T{jj} = readtable(thisfile{jj},'Headerlines',19,'ReadVariableNames',true); % converts CSV to timetable ignoring rows 1-19

TT{jj} = table2timetable(T{jj}(:,[1 3])); % convert table to timetable and ignore column 2

TT2{jj} = TT{jj}(TR,:); % creates timetable containing all rows found within timerange TR

end

At the end of the loop (above) I export the 34 tables to one spreadsheet that has 34 tabs.

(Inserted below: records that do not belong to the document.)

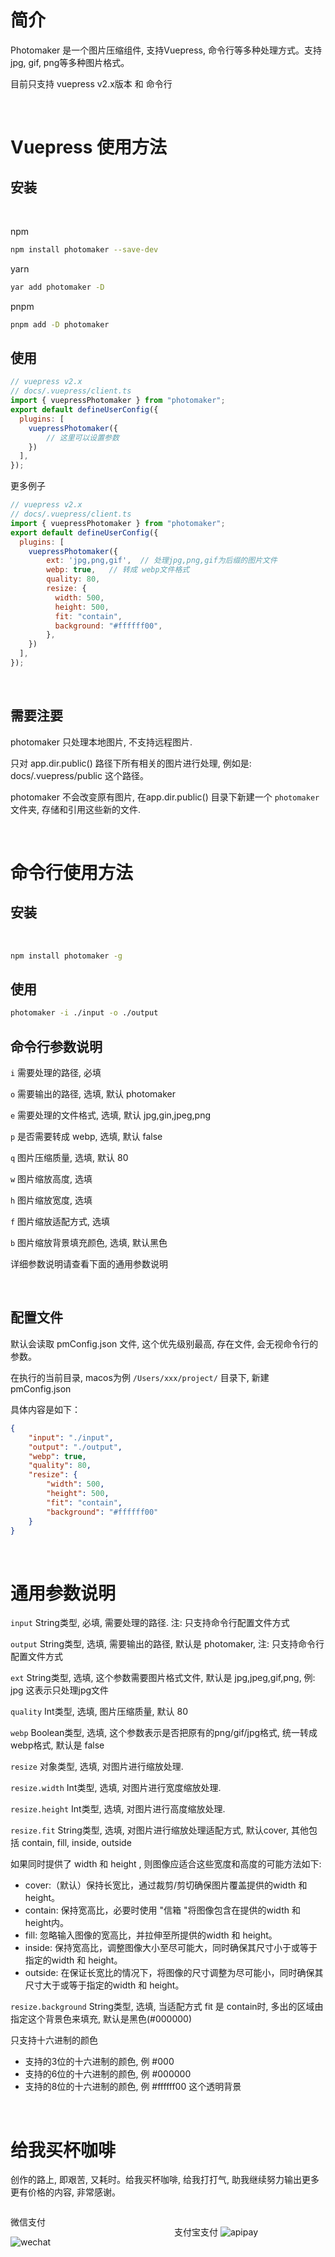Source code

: 
# 简介

Photomaker 是一个图片压缩组件, 支持Vuepress, 命令行等多种处理方式。支持jpg, gif, png等多种图片格式。

目前只支持  vuepress v2.x版本 和 命令行

<br>

# Vuepress 使用方法

## 安装
<br>

npm
```bash
npm install photomaker --save-dev
```

yarn
```bash
yar add photomaker -D
```


pnpm
```bash
pnpm add -D photomaker
```


## 使用

```js
// vuepress v2.x
// docs/.vuepress/client.ts
import { vuepressPhotomaker } from "photomaker";
export default defineUserConfig({
  plugins: [
    vuepressPhotomaker({
        // 这里可以设置参数
    })
  ],
});
```



更多例子


```js
// vuepress v2.x
// docs/.vuepress/client.ts
import { vuepressPhotomaker } from "photomaker";
export default defineUserConfig({
  plugins: [
    vuepressPhotomaker({
        ext: 'jpg,png,gif',  // 处理jpg,png,gif为后缀的图片文件
        webp: true,   // 转成 webp文件格式
        quality: 80,
        resize: {
          width: 500,  
          height: 500,
          fit: "contain",
          background: "#ffffff00",
        },
    })
  ],
});
```

<br>

## 需要注要

photomaker 只处理本地图片, 不支持远程图片.

只对 app.dir.public() 路径下所有相关的图片进行处理, 例如是: docs/.vuepress/public 这个路径。

photomaker 不会改变原有图片, 在app.dir.public() 目录下新建一个 `photomaker` 文件夹, 存储和引用这些新的文件.

<br>

# 命令行使用方法


## 安装
<br>

```bash
npm install photomaker -g
```


## 使用

```bash
photomaker -i ./input -o ./output
```


## 命令行参数说明


`i` 需要处理的路径, 必填

`o` 需要输出的路径, 选填, 默认 photomaker

`e` 需要处理的文件格式, 选填, 默认 jpg,gin,jpeg,png

`p` 是否需要转成 webp, 选填, 默认 false

`q` 图片压缩质量, 选填, 默认 80

`w` 图片缩放高度, 选填

`h` 图片缩放宽度, 选填

`f` 图片缩放适配方式, 选填

`b` 图片缩放背景填充颜色, 选填, 默认黑色

详细参数说明请查看下面的通用参数说明

<br>





## 配置文件

默认会读取 pmConfig.json 文件,  这个优先级别最高, 存在文件, 会无视命令行的参数。

在执行的当前目录,  macos为例 `/Users/xxx/project/` 目录下, 新建 pmConfig.json

具体内容是如下：

```json
{
    "input": "./input",
    "output": "./output",
    "webp": true,
    "quality": 80,
    "resize": {
        "width": 500,
        "height": 500,
        "fit": "contain",
        "background": "#ffffff00"
    }
}
```

<br>

# 通用参数说明

`input` String类型, 必填, 需要处理的路径. 注: 只支持命令行配置文件方式

`output` String类型, 选填, 需要输出的路径, 默认是 photomaker, 注: 只支持命令行配置文件方式

`ext` String类型, 选填, 这个参数需要图片格式文件, 默认是 jpg,jpeg,gif,png, 例: jpg 这表示只处理jpg文件

`quality` Int类型, 选填, 图片压缩质量, 默认 80

`webp` Boolean类型, 选填, 这个参数表示是否把原有的png/gif/jpg格式, 统一转成webp格式, 默认是 false

`resize` 对象类型, 选填, 对图片进行缩放处理.

`resize.width` Int类型, 选填, 对图片进行宽度缩放处理.

`resize.height` Int类型, 选填, 对图片进行高度缩放处理.

`resize.fit` String类型, 选填, 对图片进行缩放处理适配方式, 默认cover, 其他包括 contain, fill, inside, outside

如果同时提供了 width 和 height , 则图像应适合这些宽度和高度的可能方法如下:

- cover:（默认）保持长宽比，通过裁剪/剪切确保图片覆盖提供的width 和 height。
- contain: 保持宽高比，必要时使用 "信箱 "将图像包含在提供的width 和 height内。
- fill:  忽略输入图像的宽高比，并拉伸至所提供的width 和 height。
- inside:  保持宽高比，调整图像大小至尽可能大，同时确保其尺寸小于或等于指定的width 和 height。
- outside: 在保证长宽比的情况下，将图像的尺寸调整为尽可能小，同时确保其尺寸大于或等于指定的width 和 height。

`resize.background` String类型, 选填, 当适配方式 fit 是 contain时, 多出的区域由指定这个背景色来填充, 默认是黑色(#000000)

只支持十六进制的颜色
- 支持的3位的十六进制的颜色, 例 #000
- 支持的6位的十六进制的颜色, 例 #000000
- 支持的8位的十六进制的颜色, 例 #ffffff00 这个透明背景

<br>

# 给我买杯咖啡

创作的路上, 即艰苦, 又耗时。给我买杯咖啡, 给我打打气, 助我继续努力输出更多更有价格的内容, 非常感谢。


<div  style="display:flex;justify-content: space-around;align-items: center;">
<div style="flex: 1; margin-right: 10px;">

微信支付

![wechat](https://www.itomtan.com/posts/other/wechat-pay.jpeg)
</div>

<div  style="flex: 1;margin-left: 10px;">

支付宝支付
![apipay](https://www.itomtan.com/posts/other/alipay.png)

</div>

</div>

I have no idea how to proceed so any help would be appreciated.

Sindar
on 30 Apr 2020

Is this what you want to do:

- Load in a given table (say jj=1)
- create TT2{1}
- find the min of TT{1}.temperature
- add a third column to TT{1} containing this min in every row
- repeat for mean, max
- repeat for TT{2:34}

If so, then:

for jj = 1:34

thisfile{jj} = files{jj}.name; % creates a cell containing each CSV file name in directory

T{jj} = readtable(thisfile{jj},'Headerlines',19,'ReadVariableNames',true); % converts CSV to timetable ignoring rows 1-19

TT{jj} = table2timetable(T{jj}(:,[1 3])); % convert table to timetable and ignore column 2

TT2{jj} = TT{jj}(TR,:); % creates timetable containing all rows found within timerange TR

TT2{jj}.min_T=repelem(min(TT2{jj}{:,2}), size(TT2{jj},1), 1);

TT2{jj}.max_T=repelem(max(TT2{jj}{:,2}), size(TT2{jj},1), 1);

TT2{jj}.mean_T=repelem(mean(TT2{jj}{:,2}), size(TT2{jj},1), 1);

end

If you want to modify T (or likewise TT):

...

T{jj}.min_T=repelem(min(TT2{jj}{:,2}), size(T{jj},1), 1);

...

Sindar
on 13 May 2020

This should work, though there may be (vastly) more efficient methods

for jj = 1:34

thisfile{jj} = files{jj}.name; % creates a cell containing each CSV file name in directory

T{jj} = readtable(thisfile{jj},'Headerlines',19,'ReadVariableNames',true); % converts CSV to timetable ignoring rows 1-19

TT{jj} = table2timetable(T{jj}(:,[1 3])); % convert table to timetable and ignore column 2

TT2{jj} = TT{jj}(TR,:); % creates timetable containing all rows found within timerange TR

% add the min to the first row of a new column

% this will throw a warning and fill the remaining rows with 0

TT2{jj}{1,'min_T'}=min(TT2{jj}{:,2};

% overwrite defaults (0) with NaN

TT2{jj}{2:end,'min_T'}=missing;

% repeat for max,mean

TT2{jj}{1,'max_T'}=max(TT2{jj}{:,2};

TT2{jj}{2:end,'max_T'}=missing;

TT2{jj}{1,'mean_T'}=mean(TT2{jj}{:,2};

TT2{jj}{2:end,'mean_T'}=missing;

% this will print to, e.g., table1.xls with blanks where the NaNs are

writetimetable(TT2{jj},"table"+jj+".xls")

end

Sindar
on 13 May 2020

if you only need the min/etc. in the xls file, but not in Matlab, you could print the 2-column table first then add the summary values in a second print statement:

for jj = 1:34

thisfile{jj} = files{jj}.name; % creates a cell containing each CSV file name in directory

TT{jj} = table2timetable(T{jj}(:,[1 3])); % convert table to timetable and ignore column 2

TT2{jj} = TT{jj}(TR,:); % creates timetable containing all rows found within timerange TR

tmp_table = table(min(TT2{jj}{:,2},max(TT2{jj}{:,2},mean(TT2{jj}{:,2},'VariableNames',{'min';'max';'mean'})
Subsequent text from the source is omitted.